I’m not as big of a fan of cliches as is a certain blogger who shall remain nameless, but idioms that survive through the ages do so because there is always a bit of wisdom in them. Not that I would ever be accused of listening to the sage advice of others. At least not until it’s too late. If it ain’t broken don’t fix it is an oldie but a goodie that I routinely ignore. And, ooops, I just did it again.

Sometimes that’s a good thing. I recently discovered I can ready a post for publishing and then schedule the date and time it appears on my blog. Sweet. So for the last few weekends I’ve been publishing posts even though my computer and I were thousands of miles apart. Nice that I’ve been able to continue to post daily while not having to haul my laptop along with me on trips that really don’t provide time for blogging anyway. I could have just as easily skipped posting for a few days, but when I started this blog I made a commitment to post daily, and as a daily visitor to other blogs and websites I hate when I click over expecting something new to enjoy only to find someone took the day off.
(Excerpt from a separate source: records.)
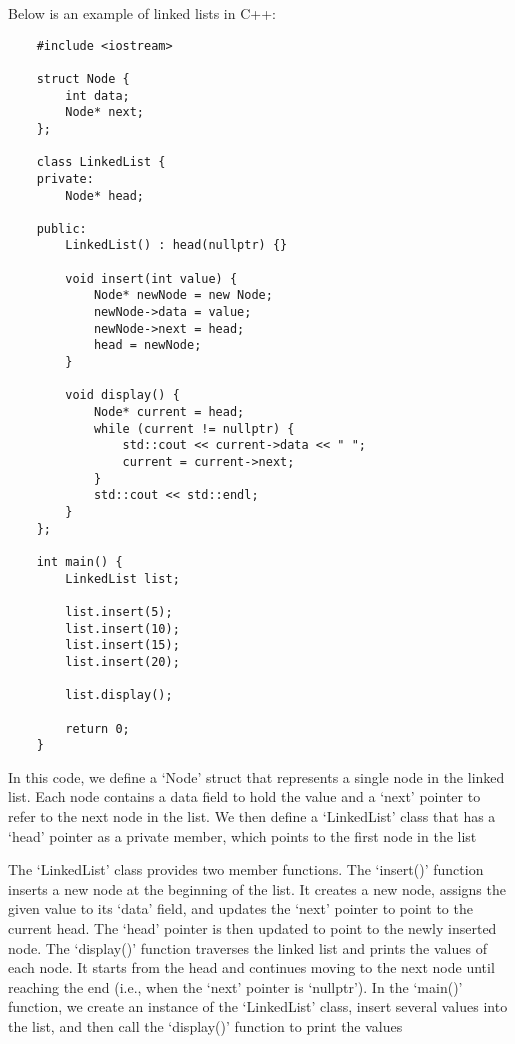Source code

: \begin{solution}
    Below is an example of linked lists in C++:
    
    \horizontalline
    
    \begin{verbatim}   
    #include <iostream>
    
    struct Node {
        int data;
        Node* next;
    };
    
    class LinkedList {
    private:
        Node* head;
    
    public:
        LinkedList() : head(nullptr) {}
    
        void insert(int value) {
            Node* newNode = new Node;
            newNode->data = value;
            newNode->next = head;
            head = newNode;
        }
    
        void display() {
            Node* current = head;
            while (current != nullptr) {
                std::cout << current->data << " ";
                current = current->next;
            }
            std::cout << std::endl;
        }
    };
    
    int main() {
        LinkedList list;
    
        list.insert(5);
        list.insert(10);
        list.insert(15);
        list.insert(20);
    
        list.display();
    
        return 0;
    }
    \end{verbatim}
    \horizontalline
    
    In this code, we define a `Node' struct that represents a single node in the linked list. Each node contains a data field to hold the value and a `next' pointer to refer to the next node in the list. We then define a `LinkedList' class that has a `head' 
    pointer as a private member, which points to the first node in the list
    
    The `LinkedList' class provides two member functions. The `insert()' function inserts a new node at the beginning of the list. It creates a new node, assigns the given value to its `data' field, and updates the `next' pointer to point to the current 
    head. The `head' pointer is then updated to point to the newly inserted node. The `display()' function traverses the linked list and prints the values of each node. It starts from the head and continues moving to the next node until reaching the end 
    (i.e., when the `next' pointer is `nullptr'). In the `main()' function, we create an instance of the `LinkedList' class, insert several values into the list, and then call the `display()' function to print the values
    

\end{solution}
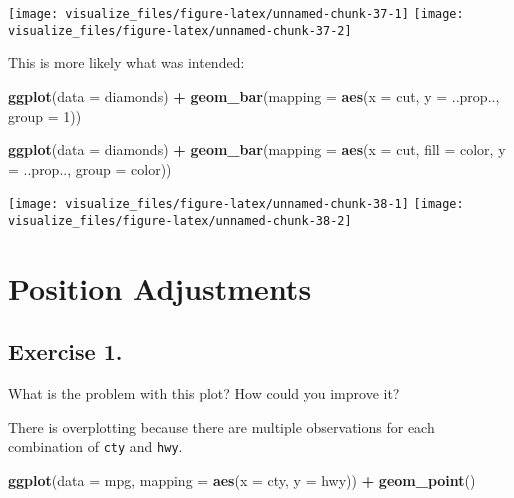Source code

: \documentclass[]{book}
\newenvironment{Shaded}{\begin{snugshade}}{\end{snugshade}}
\newcommand{\DataTypeTok}[1]{\textcolor[rgb]{0.13,0.29,0.53}{#1}}
\newcommand{\DecValTok}[1]{\textcolor[rgb]{0.00,0.00,0.81}{#1}}
\newcommand{\KeywordTok}[1]{\textcolor[rgb]{0.13,0.29,0.53}{\textbf{#1}}}
\newcommand{\NormalTok}[1]{#1}
\newcommand{\OperatorTok}[1]{\textcolor[rgb]{0.81,0.36,0.00}{\textbf{#1}}}
\newcommand{\StringTok}[1]{\textcolor[rgb]{0.31,0.60,0.02}{#1}}
\theoremstyle{definition}
\theoremstyle{definition}
\theoremstyle{definition}
\theoremstyle{remark}
\begin{document}
\begin{center}\texttt{[image: visualize\_files/figure-latex/unnamed-chunk-37-1]} \texttt{[image: visualize\_files/figure-latex/unnamed-chunk-37-2]} \end{center}

This is more likely what was intended:

\begin{Shaded}
\begin{Highlighting}[]
\KeywordTok{ggplot}\NormalTok{(}\DataTypeTok{data =}\NormalTok{ diamonds) }\OperatorTok{+}\StringTok{ }
\StringTok{  }\KeywordTok{geom_bar}\NormalTok{(}\DataTypeTok{mapping =} \KeywordTok{aes}\NormalTok{(}\DataTypeTok{x =}\NormalTok{ cut, }\DataTypeTok{y =}\NormalTok{ ..prop.., }\DataTypeTok{group =} \DecValTok{1}\NormalTok{))}

\KeywordTok{ggplot}\NormalTok{(}\DataTypeTok{data =}\NormalTok{ diamonds) }\OperatorTok{+}\StringTok{ }
\StringTok{  }\KeywordTok{geom_bar}\NormalTok{(}\DataTypeTok{mapping =} \KeywordTok{aes}\NormalTok{(}\DataTypeTok{x =}\NormalTok{ cut, }\DataTypeTok{fill =}\NormalTok{ color, }\DataTypeTok{y =}\NormalTok{ ..prop.., }\DataTypeTok{group =}\NormalTok{ color))}
\end{Highlighting}
\end{Shaded}

\begin{center}\texttt{[image: visualize\_files/figure-latex/unnamed-chunk-38-1]} \texttt{[image: visualize\_files/figure-latex/unnamed-chunk-38-2]} \end{center}

\hypertarget{position-adjustments}{%
\section{Position Adjustments}\label{position-adjustments}}

\hypertarget{exercise-1.-5}{%
\subsection{Exercise 1.}\label{exercise-1.-5}}

What is the problem with this plot? How could you improve it?

There is overplotting because there are multiple observations for each
combination of \texttt{cty} and \texttt{hwy}.

\begin{Shaded}
\begin{Highlighting}[]
\KeywordTok{ggplot}\NormalTok{(}\DataTypeTok{data =}\NormalTok{ mpg, }\DataTypeTok{mapping =} \KeywordTok{aes}\NormalTok{(}\DataTypeTok{x =}\NormalTok{ cty, }\DataTypeTok{y =}\NormalTok{ hwy)) }\OperatorTok{+}\StringTok{ }
\StringTok{  }\KeywordTok{geom_point}\NormalTok{()}
\end{Highlighting}
\end{Shaded}
\end{document}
So, I’ve been spending weekends in Hawaii, getting a retail operation ready to launch. It’s been nice that I’ve been able to reunite with old friends too while in the islands, especially old fuck buddies who, while having gotten older, are still little hotties. Which has made the ability to schedule posts an even nicer bonus ‘cuz if it came down to posting to my blog vs. an orgasm, ya’ll would still be reading posts I published weeks ago. Not that any of that has anything to do with fixing things that aren’t broken. Though there is this one guy who like to ‘play’ doctor . . . but I digress.

I know the feeling.

A little more than a year ago I revamped my business, turning over large chunks of it to what are now ex-employees. It was a wise move. Moving people from employee status to being the owner of their own small business is a great motivator. Business has increased, even in these bad economic times. And problems and headaches have all but disappeared (for me, though I can’t say the same for them). After ironing out a few small problems at start-up, the entire operation has been running smoothly and I’m now at an income level that is close to what it was back when I used to gobbled up the lion’s share of profits. With about 10% of the effort. So, of course, I decided to fix what wasn’t broken.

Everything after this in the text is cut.